__Description of the task__
From the entries provided below, copy each line that contains the word "doivent".

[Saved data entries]
════════

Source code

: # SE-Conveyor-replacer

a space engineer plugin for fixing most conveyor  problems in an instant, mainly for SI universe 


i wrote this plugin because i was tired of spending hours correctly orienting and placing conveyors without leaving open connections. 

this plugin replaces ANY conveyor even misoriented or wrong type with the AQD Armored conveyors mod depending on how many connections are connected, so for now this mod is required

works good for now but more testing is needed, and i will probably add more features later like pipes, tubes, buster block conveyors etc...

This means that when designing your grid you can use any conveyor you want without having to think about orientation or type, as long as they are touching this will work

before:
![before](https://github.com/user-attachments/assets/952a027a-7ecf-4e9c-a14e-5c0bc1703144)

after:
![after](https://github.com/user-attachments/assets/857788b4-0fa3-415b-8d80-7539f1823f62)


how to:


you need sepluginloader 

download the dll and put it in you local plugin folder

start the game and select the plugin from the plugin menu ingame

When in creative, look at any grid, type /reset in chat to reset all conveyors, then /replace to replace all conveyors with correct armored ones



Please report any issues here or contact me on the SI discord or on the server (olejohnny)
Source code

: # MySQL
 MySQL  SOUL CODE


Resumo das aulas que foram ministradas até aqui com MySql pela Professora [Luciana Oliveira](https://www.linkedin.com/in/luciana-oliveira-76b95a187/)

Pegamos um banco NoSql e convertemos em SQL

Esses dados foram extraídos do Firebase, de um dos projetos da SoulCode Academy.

════════

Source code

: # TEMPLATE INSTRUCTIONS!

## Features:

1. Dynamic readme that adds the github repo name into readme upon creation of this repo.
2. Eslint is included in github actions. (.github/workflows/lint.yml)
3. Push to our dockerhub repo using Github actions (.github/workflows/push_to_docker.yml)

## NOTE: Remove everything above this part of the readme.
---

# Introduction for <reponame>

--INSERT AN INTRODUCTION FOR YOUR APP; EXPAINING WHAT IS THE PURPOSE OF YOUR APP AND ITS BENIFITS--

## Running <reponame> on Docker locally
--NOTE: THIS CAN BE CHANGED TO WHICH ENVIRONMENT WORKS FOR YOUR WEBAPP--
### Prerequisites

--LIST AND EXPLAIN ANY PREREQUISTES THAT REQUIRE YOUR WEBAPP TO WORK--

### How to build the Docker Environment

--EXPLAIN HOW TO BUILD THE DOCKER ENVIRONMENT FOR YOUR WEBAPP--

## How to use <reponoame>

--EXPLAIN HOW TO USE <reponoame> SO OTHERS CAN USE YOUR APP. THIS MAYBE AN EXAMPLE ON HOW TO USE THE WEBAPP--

════════

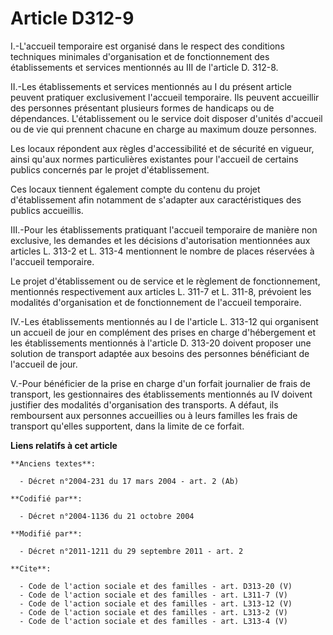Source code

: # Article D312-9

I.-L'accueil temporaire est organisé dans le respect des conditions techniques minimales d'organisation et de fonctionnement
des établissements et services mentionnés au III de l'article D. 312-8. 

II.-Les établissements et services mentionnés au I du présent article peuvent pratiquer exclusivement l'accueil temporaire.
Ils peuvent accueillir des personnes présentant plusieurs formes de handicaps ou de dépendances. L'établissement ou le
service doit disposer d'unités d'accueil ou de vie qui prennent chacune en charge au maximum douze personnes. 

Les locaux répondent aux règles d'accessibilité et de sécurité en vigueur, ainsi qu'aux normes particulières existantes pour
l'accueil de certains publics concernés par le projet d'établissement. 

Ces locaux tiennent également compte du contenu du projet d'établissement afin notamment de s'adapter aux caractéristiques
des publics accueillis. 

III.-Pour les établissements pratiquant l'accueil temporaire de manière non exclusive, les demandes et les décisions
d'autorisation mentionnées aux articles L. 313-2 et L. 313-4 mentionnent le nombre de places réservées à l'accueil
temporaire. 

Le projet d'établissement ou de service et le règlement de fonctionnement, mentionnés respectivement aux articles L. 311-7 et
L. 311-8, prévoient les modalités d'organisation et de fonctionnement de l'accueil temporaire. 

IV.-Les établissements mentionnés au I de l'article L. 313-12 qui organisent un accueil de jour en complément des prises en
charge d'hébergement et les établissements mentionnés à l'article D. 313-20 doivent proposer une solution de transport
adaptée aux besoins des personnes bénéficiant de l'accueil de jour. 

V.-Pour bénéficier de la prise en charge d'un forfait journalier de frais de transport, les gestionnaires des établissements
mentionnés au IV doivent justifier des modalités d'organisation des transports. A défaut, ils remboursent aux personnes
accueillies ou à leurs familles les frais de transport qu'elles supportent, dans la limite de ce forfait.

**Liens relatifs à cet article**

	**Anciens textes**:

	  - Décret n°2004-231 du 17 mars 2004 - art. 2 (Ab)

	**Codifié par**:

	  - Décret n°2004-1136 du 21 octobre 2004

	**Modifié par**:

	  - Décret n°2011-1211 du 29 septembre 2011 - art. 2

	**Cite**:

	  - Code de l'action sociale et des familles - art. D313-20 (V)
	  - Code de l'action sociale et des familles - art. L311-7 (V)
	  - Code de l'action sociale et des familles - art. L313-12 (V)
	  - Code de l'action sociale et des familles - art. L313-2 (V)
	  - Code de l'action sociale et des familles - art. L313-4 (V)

════════

__Solution to this task__
charge d'hébergement et les établissements mentionnés à l'article D. 313-20 doivent proposer une solution de transport
mentionnés au IV doivent justifier des modalités d'organisation des transports. A défaut, ils remboursent aux personnes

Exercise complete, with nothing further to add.